Originally posted by @Austen Mueller :

@David Haynes I live in bucks county 45 min from philly. I have an off market deal I’m working on. It would be my first deal. And I would like to wholesale it. I would appreciate your thoughts if you have time. Thanks

Bucks County PA is a nice area for sure. From my experience though, most have to pay retail prices for as-is properties. I've done a few deals in Bucks, I'd be interested to hear about yours. 

Originally posted by @Chad Summy :

@David Haynes you have any experience towards the Lancaster Reading area? I’m a local there and wanting to understand if this is a worth while area and what to look for


 I don't venture out that way. I'm trying to focus on Philly and its suburbs for now. But I have made some connections with investors in that area. Some have turned their attention to Philadelphia, but I don't know their motives other than diversifying their portfolio. Philadelphia is different in that it's in that convenient location in the middle of NYC, DC, Wilmington, and all of NJ. Every week I'm crossing paths with investors from these areas.
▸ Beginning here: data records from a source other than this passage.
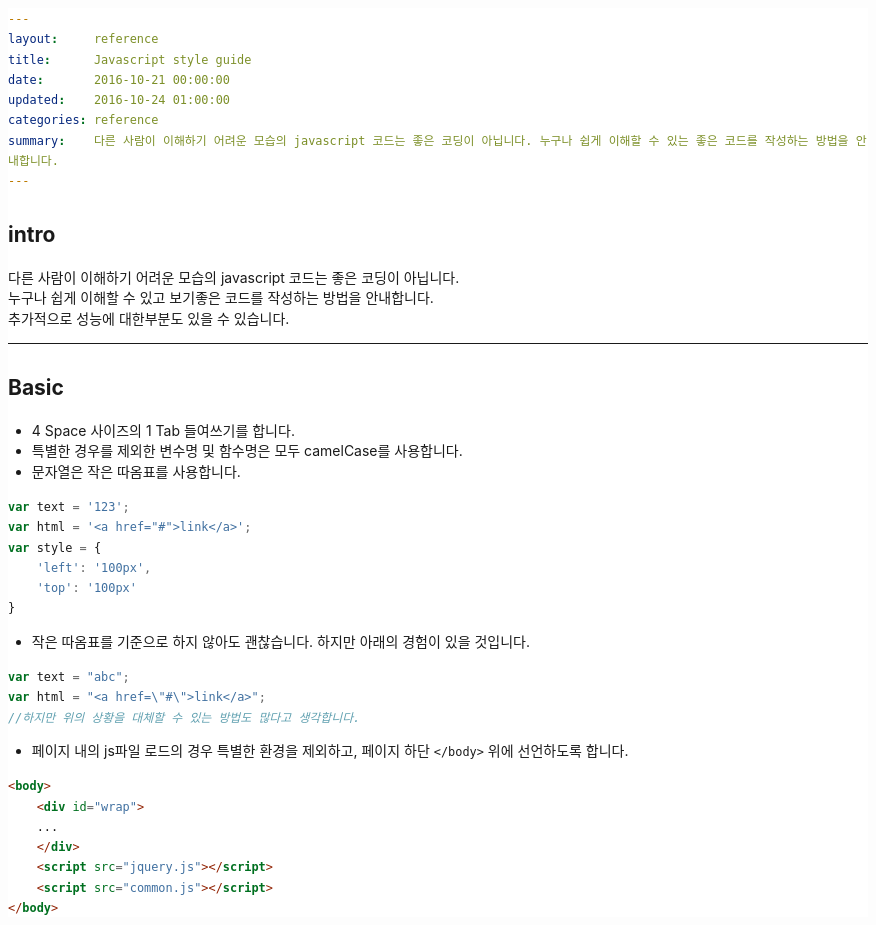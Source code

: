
 ```yaml
---
layout:     reference
title:      Javascript style guide
date:       2016-10-21 00:00:00
updated:    2016-10-24 01:00:00
categories: reference
summary:    다른 사람이 이해하기 어려운 모습의 javascript 코드는 좋은 코딩이 아닙니다. 누구나 쉽게 이해할 수 있는 좋은 코드를 작성하는 방법을 안내합니다.
---
```



## intro
다른 사람이 이해하기 어려운 모습의 javascript 코드는 좋은 코딩이 아닙니다.<br>
누구나 쉽게 이해할 수 있고 보기좋은 코드를 작성하는 방법을 안내합니다.<br>
추가적으로 성능에 대한부분도 있을 수 있습니다.



**************************************************************************************************



## Basic
- 4 Space 사이즈의 1 Tab 들여쓰기를 합니다.
- 특별한 경우를 제외한 변수명 및 함수명은 모두 camelCase를 사용합니다.
- 문자열은 작은 따옴표를 사용합니다.

```javascript
var text = '123';
var html = '<a href="#">link</a>';
var style = {
	'left': '100px',
	'top': '100px'
}
```

- 작은 따옴표를 기준으로 하지 않아도 괜찮습니다. 하지만 아래의 경험이 있을 것입니다.

```javascript
var text = "abc";
var html = "<a href=\"#\">link</a>";
//하지만 위의 상황을 대체할 수 있는 방법도 많다고 생각합니다.
```

- 페이지 내의 js파일 로드의 경우 특별한 환경을 제외하고, 페이지 하단 `</body>` 위에 선언하도록 합니다.

```html
<body>
	<div id="wrap">
	...
	</div>
	<script src="jquery.js"></script>
	<script src="common.js"></script>
</body>

```
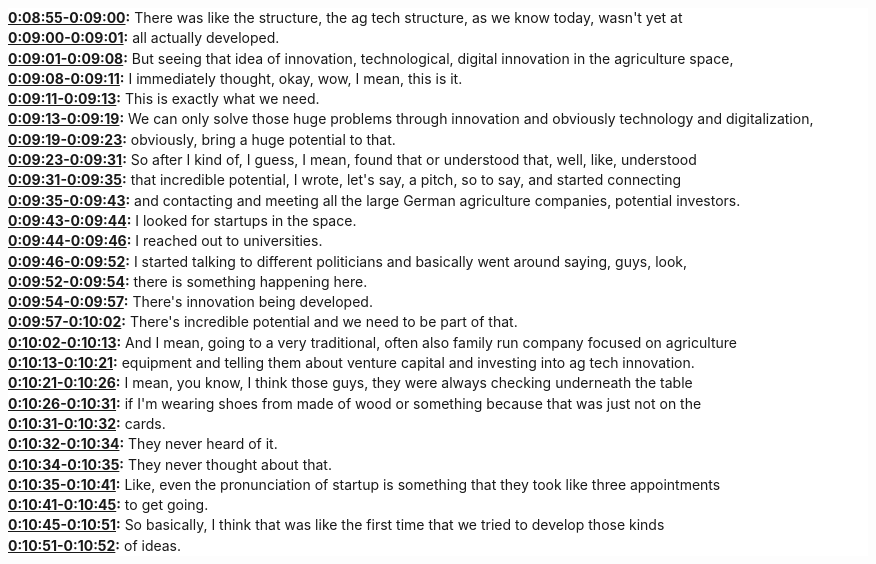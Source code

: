 **[0:08:55-0:09:00](https://www.investinginregenerativeagriculture.com/transition-finance-series/#t=0:08:55):**  There was like the structure, the ag tech structure, as we know today, wasn't yet at  
**[0:09:00-0:09:01](https://www.investinginregenerativeagriculture.com/transition-finance-series/#t=0:09:00):**  all actually developed.  
**[0:09:01-0:09:08](https://www.investinginregenerativeagriculture.com/transition-finance-series/#t=0:09:01):**  But seeing that idea of innovation, technological, digital innovation in the agriculture space,  
**[0:09:08-0:09:11](https://www.investinginregenerativeagriculture.com/transition-finance-series/#t=0:09:08):**  I immediately thought, okay, wow, I mean, this is it.  
**[0:09:11-0:09:13](https://www.investinginregenerativeagriculture.com/transition-finance-series/#t=0:09:11):**  This is exactly what we need.  
**[0:09:13-0:09:19](https://www.investinginregenerativeagriculture.com/transition-finance-series/#t=0:09:13):**  We can only solve those huge problems through innovation and obviously technology and digitalization,  
**[0:09:19-0:09:23](https://www.investinginregenerativeagriculture.com/transition-finance-series/#t=0:09:19):**  obviously, bring a huge potential to that.  
**[0:09:23-0:09:31](https://www.investinginregenerativeagriculture.com/transition-finance-series/#t=0:09:23):**  So after I kind of, I guess, I mean, found that or understood that, well, like, understood  
**[0:09:31-0:09:35](https://www.investinginregenerativeagriculture.com/transition-finance-series/#t=0:09:31):**  that incredible potential, I wrote, let's say, a pitch, so to say, and started connecting  
**[0:09:35-0:09:43](https://www.investinginregenerativeagriculture.com/transition-finance-series/#t=0:09:35):**  and contacting and meeting all the large German agriculture companies, potential investors.  
**[0:09:43-0:09:44](https://www.investinginregenerativeagriculture.com/transition-finance-series/#t=0:09:43):**  I looked for startups in the space.  
**[0:09:44-0:09:46](https://www.investinginregenerativeagriculture.com/transition-finance-series/#t=0:09:44):**  I reached out to universities.  
**[0:09:46-0:09:52](https://www.investinginregenerativeagriculture.com/transition-finance-series/#t=0:09:46):**  I started talking to different politicians and basically went around saying, guys, look,  
**[0:09:52-0:09:54](https://www.investinginregenerativeagriculture.com/transition-finance-series/#t=0:09:52):**  there is something happening here.  
**[0:09:54-0:09:57](https://www.investinginregenerativeagriculture.com/transition-finance-series/#t=0:09:54):**  There's innovation being developed.  
**[0:09:57-0:10:02](https://www.investinginregenerativeagriculture.com/transition-finance-series/#t=0:09:57):**  There's incredible potential and we need to be part of that.  
**[0:10:02-0:10:13](https://www.investinginregenerativeagriculture.com/transition-finance-series/#t=0:10:02):**  And I mean, going to a very traditional, often also family run company focused on agriculture  
**[0:10:13-0:10:21](https://www.investinginregenerativeagriculture.com/transition-finance-series/#t=0:10:13):**  equipment and telling them about venture capital and investing into ag tech innovation.  
**[0:10:21-0:10:26](https://www.investinginregenerativeagriculture.com/transition-finance-series/#t=0:10:21):**  I mean, you know, I think those guys, they were always checking underneath the table  
**[0:10:26-0:10:31](https://www.investinginregenerativeagriculture.com/transition-finance-series/#t=0:10:26):**  if I'm wearing shoes from made of wood or something because that was just not on the  
**[0:10:31-0:10:32](https://www.investinginregenerativeagriculture.com/transition-finance-series/#t=0:10:31):**  cards.  
**[0:10:32-0:10:34](https://www.investinginregenerativeagriculture.com/transition-finance-series/#t=0:10:32):**  They never heard of it.  
**[0:10:34-0:10:35](https://www.investinginregenerativeagriculture.com/transition-finance-series/#t=0:10:34):**  They never thought about that.  
**[0:10:35-0:10:41](https://www.investinginregenerativeagriculture.com/transition-finance-series/#t=0:10:35):**  Like, even the pronunciation of startup is something that they took like three appointments  
**[0:10:41-0:10:45](https://www.investinginregenerativeagriculture.com/transition-finance-series/#t=0:10:41):**  to get going.  
**[0:10:45-0:10:51](https://www.investinginregenerativeagriculture.com/transition-finance-series/#t=0:10:45):**  So basically, I think that was like the first time that we tried to develop those kinds  
**[0:10:51-0:10:52](https://www.investinginregenerativeagriculture.com/transition-finance-series/#t=0:10:51):**  of ideas.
But yes, regarding the market in Lancaster and Reading, I'm definitely not the expert.

Any investors in Lancaster or Reading that can provide some insight?
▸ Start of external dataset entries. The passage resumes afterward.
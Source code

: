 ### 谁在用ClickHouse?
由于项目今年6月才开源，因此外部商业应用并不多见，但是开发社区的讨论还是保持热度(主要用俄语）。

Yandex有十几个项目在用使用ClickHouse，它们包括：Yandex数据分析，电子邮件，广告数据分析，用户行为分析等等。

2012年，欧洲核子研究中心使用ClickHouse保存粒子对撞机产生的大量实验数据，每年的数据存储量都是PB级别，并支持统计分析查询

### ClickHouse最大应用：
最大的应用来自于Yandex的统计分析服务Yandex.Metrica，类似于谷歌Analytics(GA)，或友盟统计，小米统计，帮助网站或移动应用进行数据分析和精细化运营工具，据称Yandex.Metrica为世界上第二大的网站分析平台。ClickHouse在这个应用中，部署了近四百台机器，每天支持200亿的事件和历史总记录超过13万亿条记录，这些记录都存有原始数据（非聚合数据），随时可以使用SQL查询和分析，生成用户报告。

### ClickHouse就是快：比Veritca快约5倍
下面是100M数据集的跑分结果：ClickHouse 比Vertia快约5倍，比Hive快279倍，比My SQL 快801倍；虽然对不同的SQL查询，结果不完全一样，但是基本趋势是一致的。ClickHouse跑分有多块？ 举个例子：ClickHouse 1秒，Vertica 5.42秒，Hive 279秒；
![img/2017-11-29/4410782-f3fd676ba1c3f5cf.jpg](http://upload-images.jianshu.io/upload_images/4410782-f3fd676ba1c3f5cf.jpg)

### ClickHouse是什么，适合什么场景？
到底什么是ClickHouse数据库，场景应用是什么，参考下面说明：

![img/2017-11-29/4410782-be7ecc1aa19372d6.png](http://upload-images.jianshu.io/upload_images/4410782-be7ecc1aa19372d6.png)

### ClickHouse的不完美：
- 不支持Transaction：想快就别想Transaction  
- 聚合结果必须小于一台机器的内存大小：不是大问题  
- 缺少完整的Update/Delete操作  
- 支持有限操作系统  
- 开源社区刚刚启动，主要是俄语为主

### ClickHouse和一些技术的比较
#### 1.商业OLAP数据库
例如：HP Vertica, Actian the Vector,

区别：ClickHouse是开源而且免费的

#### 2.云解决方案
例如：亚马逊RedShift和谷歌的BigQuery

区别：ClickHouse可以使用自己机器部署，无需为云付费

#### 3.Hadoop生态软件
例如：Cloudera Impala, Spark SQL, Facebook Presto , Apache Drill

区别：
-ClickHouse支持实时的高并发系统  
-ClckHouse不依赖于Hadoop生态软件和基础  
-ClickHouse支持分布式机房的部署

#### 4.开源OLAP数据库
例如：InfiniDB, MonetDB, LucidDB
Hi Anthony. I just saw your question and am seeing a lot of people replying with cities that they think are a great place to cashflow. However, I strongly encourage you to buy your rental property in a location that is relatively close to where you live (no more than a 2 hour drive radius). There are a number of reasons why I say this. 

1) You will already know the surrounding area of where you live well and what neighborhoods you might want to avoid or take caution in buying your property. There are plenty of markets where the quality of neighborhood (and therefore rent you can achieve) can drastically change just by walking across the street. 

2) If it is your very first rental property, or even in your first 5, you'll want to be able to drive to it relatively easy to handle any issues that may come up. Owning multifamily units is never clean and never easy. Something will always go wrong. If you have to outsource every single thing that goes awry rather than just driving over to change an exterior bulb or paint a fence, then your expenses are going to go through the roof. 

3) This point ties into the second point but is worth having its own category. The only time you should fell comfortable buying a rental out of state is if it is large enough to support a management company (usually 8units +). Not only will they handle the repairs and maintenance above, but they will also rent and turn the units when tenants leave. You need to be close enough to your properties to get them rented when and if the previous tenants move out. 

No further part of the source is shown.